European leaders on Friday reached agreement on proposals to fix the EU’s budget which also involves a large cut in the Netherlands’ €1bn rebate.
Talks resumed early on Friday morning on a compromise proposal that would see total EU spending reduced to €960bn. Early reports said the new deal also included a cut in the Dutch rebate.
However, diplomats and Dutch officials have told reporters there is ‘nothing going on’ and the Netherlands’ net position will not be affected.
According to the Financieele Dagblad, the proposals envisage the Dutch discount being reduced to €650m but would also include a €360 ceiling on the Dutch value-added tax contribution to the EU’s coffers.

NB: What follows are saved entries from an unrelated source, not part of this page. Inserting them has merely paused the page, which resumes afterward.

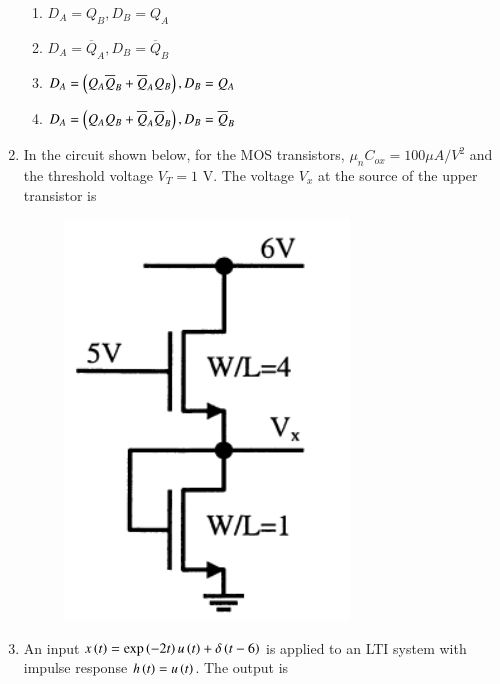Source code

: \documentclass[a4paper, 11pt]{article}
\begin{document}
\begin{enumerate}
    \begin{enumerate}
        \item $D_{A}=Q_{B}, D_{B}=Q_{A}$
        \item $D_{A}=\overline{Q}_{A}, D_{B}=\overline{Q}_{B}$
        \item $D_{A}=\left(Q_{A}\overline{Q}_{B}+\overline{Q}_{A}Q_{B}\right), D_{B}=Q_{A}$
        \item $D_{A}=\left(Q_{A}Q_{B}+\overline{Q}_{A}\overline{Q}_{B}\right), D_{B}=\overline{Q}_{B}$
    \end{enumerate}

    \hfill{}

    \item In the circuit shown below, for the MOS transistors, $\mu_{n}C_{ox}=100 \mu A/V^{2}$ and the threshold voltage $V_{T}=1$ V. The voltage $V_{x}$ at the source of the upper transistor is
    
    \begin{figure}[H]
        \centering
        \includegraphics[width=0.2\columnwidth]{figs/q42.png}
        \caption*{}
        \label{fig:q42}
    \end{figure}
    
    \begin{enumerate}
    \end{enumerate}

    \hfill{}

    \item An input $x\left(t\right)=\exp\left(-2t\right)u\left(t\right)+\delta\left(t-6\right)$ is applied to an LTI system with impulse response $h\left(t\right)=u\left(t\right)$. The output is
    
    \begin{enumerate}
    \end{enumerate}


\end{enumerate}
\end{document}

This means the Dutch rebate of €1.1bn would effectively remain intact, the paper said.
The Netherlands, Britain and Germany have been at the forefront of efforts to ensure total EU spending is reduced. The new figure of €960bn is €12bn below the total which was thrown out at November’s summit.
Dutch commentators say if the Dutch rebate is cut, prime minister Mark Rutte will be in a difficult position and will face tough questioning from MPs. Rutte went to the summit saying he was determined the EU budget would be cut and the Dutch rebate would remain intact.
The Netherlands is one of the biggest net payers into the EU’s coffers. The payment is based on national income, plus a share of value-added and import tax receipts.
Officials negotiated the country’s €1bn discount in 2005 and it is due to expire in 2014.
The deal still has to be approved by the European parliament.